Posted by: Michael | 08/07/2013

Happy Uposatha – Falling Apart

This morning started out rather well and although (perhaps, because) my meditation was difficult I saw clearly the value of compassion for one’s sufferings. This theme has been bouncing around in my head since I asked a question of my teacher on Sunday regarding fabrications and perceptions to use when the mind seems to be a complete mess and he replied that perhaps the best thing to do would be to accept it, move to fabricating compassion for one’s troubles and then returning to the breath. Always the skeptic I was initially aversive to his suggestion but after almost of decade of interacting with him I somehow realized that he might know what he was talking about.

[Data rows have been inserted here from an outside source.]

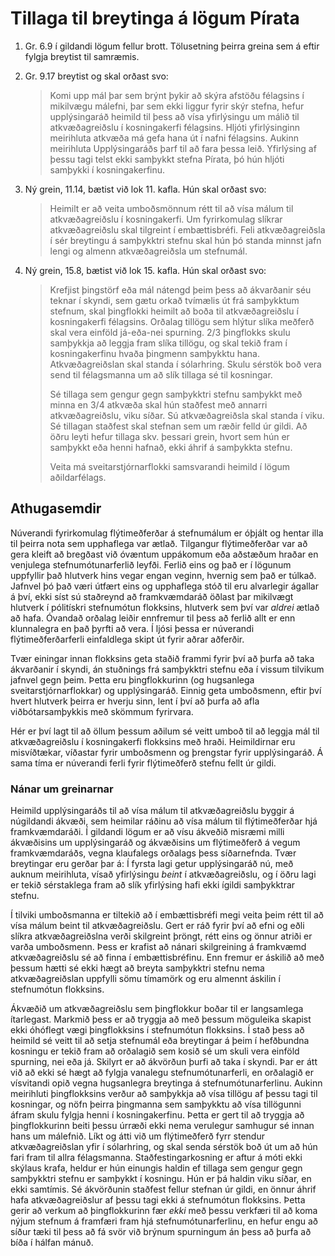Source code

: # Tillaga til breytinga á lögum Pírata

 1. Gr. 6.9 í gildandi lögum fellur brott. Tölusetning þeirra greina sem á eftir fylgja breytist til samræmis.

 2. Gr. 9.17 breytist og skal orðast svo:

    > Komi upp mál þar sem brýnt þykir að skýra afstöðu félagsins í mikilvægu málefni, þar sem ekki liggur fyrir skýr stefna, hefur upplýsingaráð heimild til þess að vísa yfirlýsingu um málið til atkvæðagreiðslu í kosningakerfi félagsins.
    > Hljóti yfirlýsinginn meirihluta atkvæða má gefa hana út í nafni félagsins.
    > Aukinn meirihluta Upplýsingaráðs þarf til að fara þessa leið.
    > Yfirlýsing af þessu tagi telst ekki samþykkt stefna Pírata, þó hún hljóti samþykki í kosningakerfinu.

 3. Ný grein, 11.14, bætist við lok 11. kafla. Hún skal orðast svo:

    > Heimilt er að veita umboðsmönnum rétt til að vísa málum til atkvæðagreiðslu í kosningakerfi.
    > Um fyrirkomulag slíkrar atkvæðagreiðslu skal tilgreint í embættisbréfi.
    > Feli atkvæðagreiðsla í sér breytingu á samþykktri stefnu skal hún þó standa minnst jafn lengi og almenn atkvæðagreiðsla um stefnumál.

 4. Ný grein, 15.8, bætist við lok 15. kafla. Hún skal orðast svo:

    > Krefjist þingstörf eða mál nátengd þeim þess að ákvarðanir séu teknar í skyndi, sem gætu orkað tvímælis út frá samþykktum stefnum, skal þingflokki heimilt að boða til atkvæðagreiðslu í kosningakerfi félagsins.
    > Orðalag tillögu sem hlýtur slíka meðferð skal vera einföld já-eða-nei spurning.
    > 2/3 þingflokks skulu samþykkja að leggja fram slíka tillögu, og skal tekið fram í kosningakerfinu hvaða þingmenn samþykktu hana.
    > Atkvæðagreiðslan skal standa í sólarhring.
    > Skulu sérstök boð vera send til félagsmanna um að slík tillaga sé til kosningar.
    >
    > Sé tillaga sem gengur gegn samþykktri stefnu samþykkt með minna en 3/4 atkvæða skal hún staðfest með annarri atkvæðagreiðslu, viku síðar.
    > Sú atkvæðagreiðsla skal standa í viku.
    > Sé tillagan staðfest skal stefnan sem um ræðir felld úr gildi.
    > Að öðru leyti hefur tillaga skv. þessari grein, hvort sem hún er samþykkt eða henni hafnað, ekki áhrif á samþykkta stefnu.
    >
    > Veita má sveitarstjórnarflokki samsvarandi heimild í lögum aðildarfélags.

## Athugasemdir

Núverandi fyrirkomulag flýtimeðferðar á stefnumálum er óþjált og hentar illa til þeirra nota sem upphaflega var ætlað.
Tilgangur flýtimeðferðar var að gera kleift að bregðast við óvæntum uppákomum eða aðstæðum hraðar en venjulega stefnumótunarferlið leyfði.
Ferlið eins og það er í lögunum uppfyllir það hlutverk hins vegar engan veginn, hvernig sem það er túlkað.
Jafnvel þó það væri útfært eins og upphaflega stóð til eru alvarlegir ágallar á því, ekki síst sú staðreynd að framkvæmdaráð öðlast þar mikilvægt hlutverk í pólitískri stefnumótun flokksins, hlutverk sem því var _aldrei_ ætlað að hafa.
Óvandað orðalag leiðir ennfremur til þess að ferlið allt er enn klunnalegra en það þyrfti að vera.
Í ljósi þessa er núverandi flýtimeðferðarferli einfaldlega skipt út fyrir aðrar aðferðir.

Tvær einingar innan flokksins geta staðið frammi fyrir því að þurfa að taka ákvarðanir í skyndi, án stuðnings frá samþykktri stefnu eða í vissum tilvikum jafnvel gegn þeim.
Þetta eru þingflokkurinn (og hugsanlega sveitarstjórnarflokkar) og upplýsingaráð.
Einnig geta umboðsmenn, eftir því hvert hlutverk þeirra er hverju sinn, lent í því að þurfa að afla viðbótarsamþykkis með skömmum fyrirvara.

Hér er því lagt til að öllum þessum aðilum sé veitt umboð til að leggja mál til atkvæðagreiðslu í kosningakerfi flokksins með hraði.
Heimildirnar eru misvíðtækar, víðastar fyrir umboðsmenn og þrengstar fyrir upplýsingaráð.
Á sama tíma er núverandi ferli fyrir flýtimeðferð stefnu fellt úr gildi.

### Nánar um greinarnar

Heimild upplýsingaráðs til að vísa málum til atkvæðagreiðslu byggir á núgildandi ákvæði, sem heimilar ráðinu að vísa málum til flýtimeðferðar hjá framkvæmdaráði.
Í gildandi lögum er að vísu ákveðið misræmi milli ákvæðisins um upplýsingaráð og ákvæðisins um flýtimeðferð á vegum framkvæmdaráðs, vegna klaufalegs orðalags þess síðarnefnda.
Tvær breytingar eru gerðar þar á:
Í fyrsta lagi getur upplýsingaráð nú, með auknum meirihluta, vísað yfirlýsingu _beint_ í atkvæðagreiðslu, og í öðru lagi er tekið sérstaklega fram að slík yfirlýsing hafi ekki ígildi samþykktrar stefnu.

Í tilviki umboðsmanna er tiltekið að í embættisbréfi megi veita þeim rétt til að vísa málum beint til atkvæðagreiðslu.
Gert er ráð fyrir því að efni og eðli slíkra atkvæðagreiðslna verði skilgreint þröngt, rétt eins og önnur atriði er varða umboðsmenn.
Þess er krafist að nánari skilgreining á framkvæmd atkvæðagreiðslu sé að finna í embættisbréfinu.
Enn fremur er áskilið að með þessum hætti sé ekki hægt að breyta samþykktri stefnu nema atkvæðagreiðslan uppfylli sömu tímamörk og eru almennt áskilin í stefnumótun flokksins.

Ákvæðið um atkvæðagreiðslu sem þingflokkur boðar til er langsamlega ítarlegast.
Markmið þess er að tryggja að með þessum möguleika skapist ekki óhóflegt vægi þingflokksins í stefnumótun flokksins.
Í stað þess að heimild sé veitt til að setja stefnumál eða breytingar á þeim í hefðbundna kosningu er tekið fram að orðalagið sem kosið sé um skuli vera einföld spurning, nei eða já.
Skilyrt er að ákvörðun þurfi að taka í skyndi.
Þar er átt við að ekki sé hægt að fylgja vanalegu stefnumótunarferli, en orðalagið er vísvitandi opið vegna hugsanlegra breytinga á stefnumótunarferlinu.
Aukinn meirihluti þingflokksins verður að samþykkja að vísa tillögu af þessu tagi til kosningar, og nöfn þeirra þingmanna sem samþykktu að vísa tillögunni áfram skulu fylgja henni í kosningakerfinu.
Þetta er gert til að tryggja að þingflokkurinn beiti þessu úrræði ekki nema verulegur samhugur sé innan hans um málefnið.
Líkt og átti við um flýtimeðferð fyrr stendur atkvæðagreiðslan yfir í sólarhring, og skal senda sérstök boð út um að hún fari fram til allra félagsmanna.
Staðfestingarkosning er aftur á móti ekki skýlaus krafa, heldur er hún einungis haldin ef tillaga sem gengur gegn samþykktri stefnu er samþykkt í kosningu.
Hún er þá haldin viku síðar, en ekki samtímis.
Sé ákvörðunin staðfest fellur stefnan úr gildi, en önnur áhrif hafa atkvæðagreiðslur af þessu tagi ekki á stefnumótun flokksins.
Þetta gerir að verkum að þingflokkurinn fær _ekki_ með þessu verkfæri til að koma nýjum stefnum á framfæri fram hjá stefnumótunarferlinu, en hefur engu að síður tæki til þess að fá svör við brýnum spurningum án þess að þurfa að bíða í hálfan mánuð.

So, today was the first time I have really had a good opportunity to put it into practice during a sit. The mind was wild and unruly and I was getting pretty desperate when I remembered his advice. Having exhausted my options I gave it a try and lo and behold there was an opening. It was literally as if the compassion cleared away the miasma of dukkha and I was able to clearly see, if only for a moment, the workings of the mind and the arising and passing away of the thoughts. Suffice it to say I was quite taken with the realization.

Fast forward to the end of the session and what was an uposatha day turns into a mudslide of work and family obligations. In the end I have found myself holding the observance in my hands in tatters with nearly every renunciate precept broken and no peace of mind to speak of. And yet, this morning’s lesson has allowed me to feel compassion for the pain and disappointment without adding anything extra to it.